The latest round of threats comes at a particularly contentious time for relations between China and the U.S., which in many ways have arrived at an all time low following the combative economic and diplomatic policies of the Trump administration and Beijing’s increased aggressiveness in recent months. U.S. defense officials earlier this year warned that China may try to invade Taiwan in as little as six years, seizing territory it claims as a renegade province of the mainland. Pentagon planners have begun referring to the island as “Fortress Taiwan.”
Since the latest aerial incursions, Taiwan’s defense minister, Chiu Kuo-cheng, has said a full-scale attack may now come as soon as 2025.

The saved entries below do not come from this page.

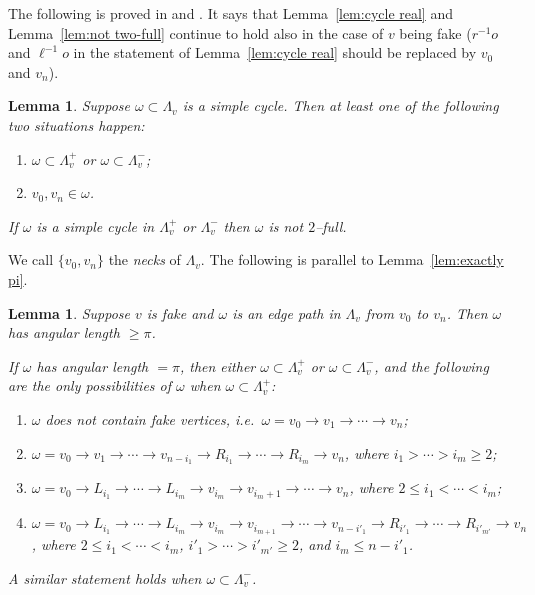 \documentclass[11pt]{amsart}
\newtheorem{lemma}[theorem]{Lemma}
\theoremstyle{definition}
\newcommand{\lemfivesixteen}{Lemma 5.15}
\newcommand{\lemfiveseventeen}{Lemma 5.16}
\newcommand{\lemfivenineteen}{Lemma 5.18}
\begin{document}
The following is proved in \cite[\lemfivesixteen]{Artinmetric} and \cite[\lemfiveseventeen]{Artinmetric}.
It says that
Lemma~\ref{lem:cycle real} and Lemma~\ref{lem:not two-full} continue to hold also in the case of $v$ being fake ($r^{-1}o$ and $\ell^{-1}o$ in the statement of Lemma~\ref{lem:cycle real} should be replaced by $v_0$ and $v_n$).
\begin{lemma}
	\label{lem:not two-full1}
	Suppose $\omega\subset \Lambda_v$ is a simple cycle. Then at least one of the following two situations happen:
	\begin{enumerate}
		\item $\omega\subset\Lambda^+_v$ or $\omega\subset\Lambda^-_v$;
		\item $v_0,v_n\in\omega$.
	\end{enumerate} 
	If $\omega$ is a simple cycle in $\Lambda^+_v$ or $\Lambda^-_v$ then $\omega$ is not $2$--full.		
\end{lemma}

We call $\{v_0,v_n\}$ the \emph{necks} of $\Lambda_v$.
The following is parallel to Lemma~\ref{lem:exactly pi}.

\begin{lemma} 	\cite[\lemfivenineteen]{Artinmetric}
	\label{lem:exactly pi1}
Suppose $v$ is fake and $\omega$ is an edge path in $\Lambda_v$ from $v_0$ to $v_n$. Then $\omega$ has angular length $\ge\pi$.

	
If $\omega$ has angular length $=\pi$, then either $\omega\subset\Lambda^+_v$ or $\omega\subset\Lambda^-_v$, and the following are the only possibilities of $\omega$ when $\omega\subset\Lambda^+_v$:
	\begin{enumerate}
		\item $\omega$ does not contain fake vertices, i.e.\ $\omega=v_0\to v_1\to\cdots\to v_n$;
		\item $\omega=v_0\to v_1\to\cdots\to v_{n-i_1}\to R_{i_1}\to\cdots \to R_{i_m}\to v_n$, where $i_1>\cdots>i_m\ge2$;
		\item $\omega=v_0\to L_{i_1}\to\cdots\to L_{i_m}\to v_{i_m}\to v_{i_m+1}\to\cdots \to v_n$, where $2\le i_1<\cdots< i_m$;
		\item $\omega=v_0\to L_{i_1}\to\cdots\to L_{i_m}\to v_{i_m}\to v_{i_{m+1}}\to\cdots \to v_{n-i'_1}\to R_{i'_1}\to\cdots \to R_{i'_{m'}}\to v_n$, where $2\le i_1<\cdots<i_m$, $i'_{1}>\cdots>i'_{m'}\ge 2$, and $i_m\le n-i'_1$.
	\end{enumerate}
	A similar statement holds when $\omega\subset\Lambda^-_v$.
\end{lemma}
\end{document}
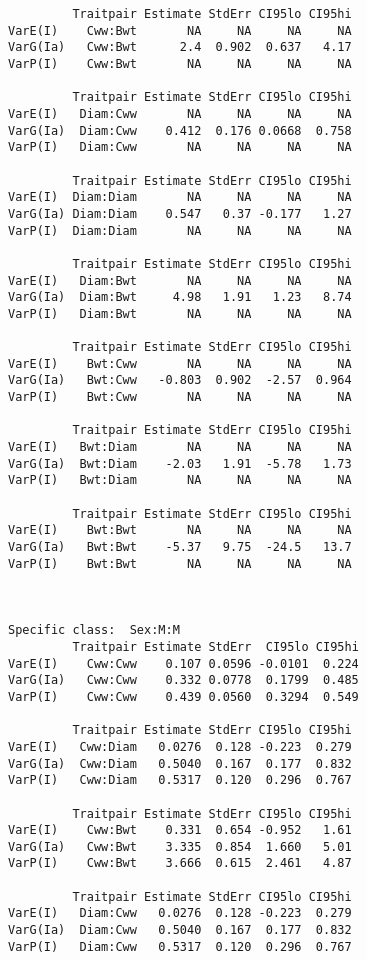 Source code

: \documentclass[titlepage]{article}  %
\begin{document}
\begin{verbatim}
         Traitpair Estimate StdErr CI95lo CI95hi
VarE(I)    Cww:Bwt       NA     NA     NA     NA
VarG(Ia)   Cww:Bwt      2.4  0.902  0.637   4.17
VarP(I)    Cww:Bwt       NA     NA     NA     NA

         Traitpair Estimate StdErr CI95lo CI95hi
VarE(I)   Diam:Cww       NA     NA     NA     NA
VarG(Ia)  Diam:Cww    0.412  0.176 0.0668  0.758
VarP(I)   Diam:Cww       NA     NA     NA     NA

         Traitpair Estimate StdErr CI95lo CI95hi
VarE(I)  Diam:Diam       NA     NA     NA     NA
VarG(Ia) Diam:Diam    0.547   0.37 -0.177   1.27
VarP(I)  Diam:Diam       NA     NA     NA     NA

         Traitpair Estimate StdErr CI95lo CI95hi
VarE(I)   Diam:Bwt       NA     NA     NA     NA
VarG(Ia)  Diam:Bwt     4.98   1.91   1.23   8.74
VarP(I)   Diam:Bwt       NA     NA     NA     NA

         Traitpair Estimate StdErr CI95lo CI95hi
VarE(I)    Bwt:Cww       NA     NA     NA     NA
VarG(Ia)   Bwt:Cww   -0.803  0.902  -2.57  0.964
VarP(I)    Bwt:Cww       NA     NA     NA     NA

         Traitpair Estimate StdErr CI95lo CI95hi
VarE(I)   Bwt:Diam       NA     NA     NA     NA
VarG(Ia)  Bwt:Diam    -2.03   1.91  -5.78   1.73
VarP(I)   Bwt:Diam       NA     NA     NA     NA

         Traitpair Estimate StdErr CI95lo CI95hi
VarE(I)    Bwt:Bwt       NA     NA     NA     NA
VarG(Ia)   Bwt:Bwt    -5.37   9.75  -24.5   13.7
VarP(I)    Bwt:Bwt       NA     NA     NA     NA



Specific class:  Sex:M:M 
         Traitpair Estimate StdErr  CI95lo CI95hi
VarE(I)    Cww:Cww    0.107 0.0596 -0.0101  0.224
VarG(Ia)   Cww:Cww    0.332 0.0778  0.1799  0.485
VarP(I)    Cww:Cww    0.439 0.0560  0.3294  0.549

         Traitpair Estimate StdErr CI95lo CI95hi
VarE(I)   Cww:Diam   0.0276  0.128 -0.223  0.279
VarG(Ia)  Cww:Diam   0.5040  0.167  0.177  0.832
VarP(I)   Cww:Diam   0.5317  0.120  0.296  0.767

         Traitpair Estimate StdErr CI95lo CI95hi
VarE(I)    Cww:Bwt    0.331  0.654 -0.952   1.61
VarG(Ia)   Cww:Bwt    3.335  0.854  1.660   5.01
VarP(I)    Cww:Bwt    3.666  0.615  2.461   4.87

         Traitpair Estimate StdErr CI95lo CI95hi
VarE(I)   Diam:Cww   0.0276  0.128 -0.223  0.279
VarG(Ia)  Diam:Cww   0.5040  0.167  0.177  0.832
VarP(I)   Diam:Cww   0.5317  0.120  0.296  0.767


\end{verbatim}
\end{document}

It was not immediately clear whether the latest news would affect some signs of thawing in relations between the Biden administration and President Xi Jinping’s government. Jake Sullivan, the national security adviser, met with his Chinese counterparts in Zurich, Switzerland earlier this week, their first gathering since tense talks in Anchorage, Alaska in March.
Beijing subsequently described the latest talks as “productive” and said they “can bear fruits.”
President Joe Biden announced this week he had agreed to a virtual meeting with Xi before the end of the year.